The results from this study clearly indicate a causal impact of sugary drinks on children's behavior and test scores


Controversy over whether sugar may have negative effects on children's behaviour and learning in the short-term has a long history, with fairly mixed findings from research to date.   (By contrast, the evidence really is now overwhelming that high-sugar diets are damaging to mental as well as physical health, wellbeing and performance in the longer-term.)

This new study reports that in boys of pre-school age, drinks sweetened with sugar vs artificial sweeteners led to negative effects on their classroom behaviour (increased restlessness), and learning (achievement in a maths assessment). 

Interestingly, in girls, no effects on behaviour were apparent; and unlike the boys, their maths achievement appeared to be slightly boosted by the sugary vs artificially sweetened drink. 

This was a randomised controlled trial (RCT) - acknowledged to be the best study design for investigating causality.  The results may not be overwhelming (particularly given the sex differences that appear to be somewhat downplayed in the headlines) - but any short-term effects of sugar consumption would be expected to differ between individuals in any case.

More fundamentally, for their brain health as well as physical health. there are many other good reasons to discourage children from anything but occasional sugary drink consumption. 

For the underlying research please see:

For further information please see:

See also:

03/11/2021 - Medical Xpress

A new study in Health Economics finds that sugary drinks impact behavior and math scores of preschool children.
In the study, investigators randomly assigned 462 children to receive sugary drinks or artificially sweetened drinks, and they collected data before and after consumption.
Consuming one sugary drink tended to induce an initial 'relaxing' effect for boys, before making them more restless.

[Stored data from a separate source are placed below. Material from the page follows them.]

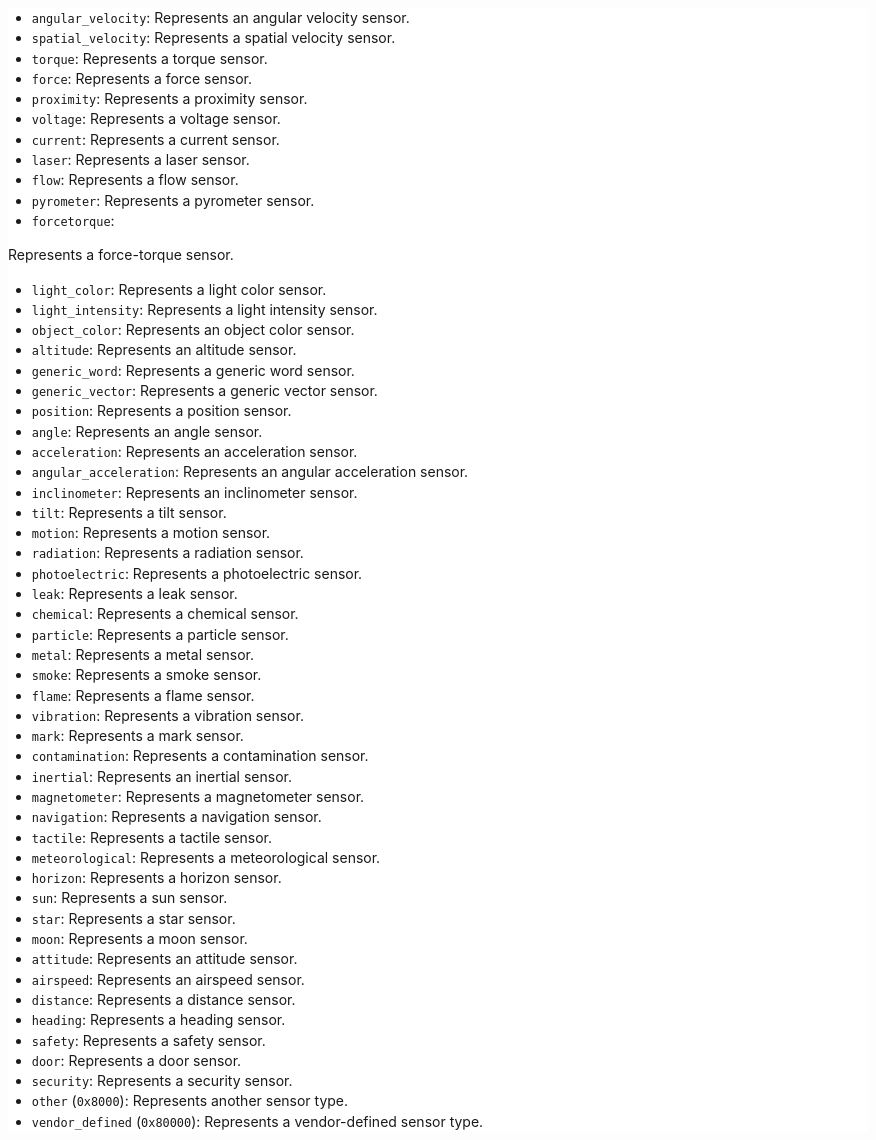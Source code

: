 - `angular_velocity`: Represents an angular velocity sensor.
- `spatial_velocity`: Represents a spatial velocity sensor.
- `torque`: Represents a torque sensor.
- `force`: Represents a force sensor.
- `proximity`: Represents a proximity sensor.
- `voltage`: Represents a voltage sensor.
- `current`: Represents a current sensor.
- `laser`: Represents a laser sensor.
- `flow`: Represents a flow sensor.
- `pyrometer`: Represents a pyrometer sensor.
- `forcetorque`:

 Represents a force-torque sensor.
- `light_color`: Represents a light color sensor.
- `light_intensity`: Represents a light intensity sensor.
- `object_color`: Represents an object color sensor.
- `altitude`: Represents an altitude sensor.
- `generic_word`: Represents a generic word sensor.
- `generic_vector`: Represents a generic vector sensor.
- `position`: Represents a position sensor.
- `angle`: Represents an angle sensor.
- `acceleration`: Represents an acceleration sensor.
- `angular_acceleration`: Represents an angular acceleration sensor.
- `inclinometer`: Represents an inclinometer sensor.
- `tilt`: Represents a tilt sensor.
- `motion`: Represents a motion sensor.
- `radiation`: Represents a radiation sensor.
- `photoelectric`: Represents a photoelectric sensor.
- `leak`: Represents a leak sensor.
- `chemical`: Represents a chemical sensor.
- `particle`: Represents a particle sensor.
- `metal`: Represents a metal sensor.
- `smoke`: Represents a smoke sensor.
- `flame`: Represents a flame sensor.
- `vibration`: Represents a vibration sensor.
- `mark`: Represents a mark sensor.
- `contamination`: Represents a contamination sensor.
- `inertial`: Represents an inertial sensor.
- `magnetometer`: Represents a magnetometer sensor.
- `navigation`: Represents a navigation sensor.
- `tactile`: Represents a tactile sensor.
- `meteorological`: Represents a meteorological sensor.
- `horizon`: Represents a horizon sensor.
- `sun`: Represents a sun sensor.
- `star`: Represents a star sensor.
- `moon`: Represents a moon sensor.
- `attitude`: Represents an attitude sensor.
- `airspeed`: Represents an airspeed sensor.
- `distance`: Represents a distance sensor.
- `heading`: Represents a heading sensor.
- `safety`: Represents a safety sensor.
- `door`: Represents a door sensor.
- `security`: Represents a security sensor.
- `other` (`0x8000`): Represents another sensor type.
- `vendor_defined` (`0x80000`): Represents a vendor-defined sensor type.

Girls' behavior was not significantly affected.
Also, consuming one sugary drink seemed to have a negative effect on student achievement in math for boys and a positive effect for girls.
"Our study is the first to provide large-scale experimental evidence on the impact of sugary drinks on preschool children. The results clearly indicate a causal impact of sugary drinks on children's behavior and test scores," said corresponding author Fritz Schiltz, Ph.D., of KU Leuven, in Belgium.
"The associated effects on in-class performance have major policy implications, as sugary drinks are still ubiquitously sold in schools and as the consumption of sugary drinks is typically higher among children from low-income households and among boys," added co-author Kristof De Witte, a professor at KU Leuven.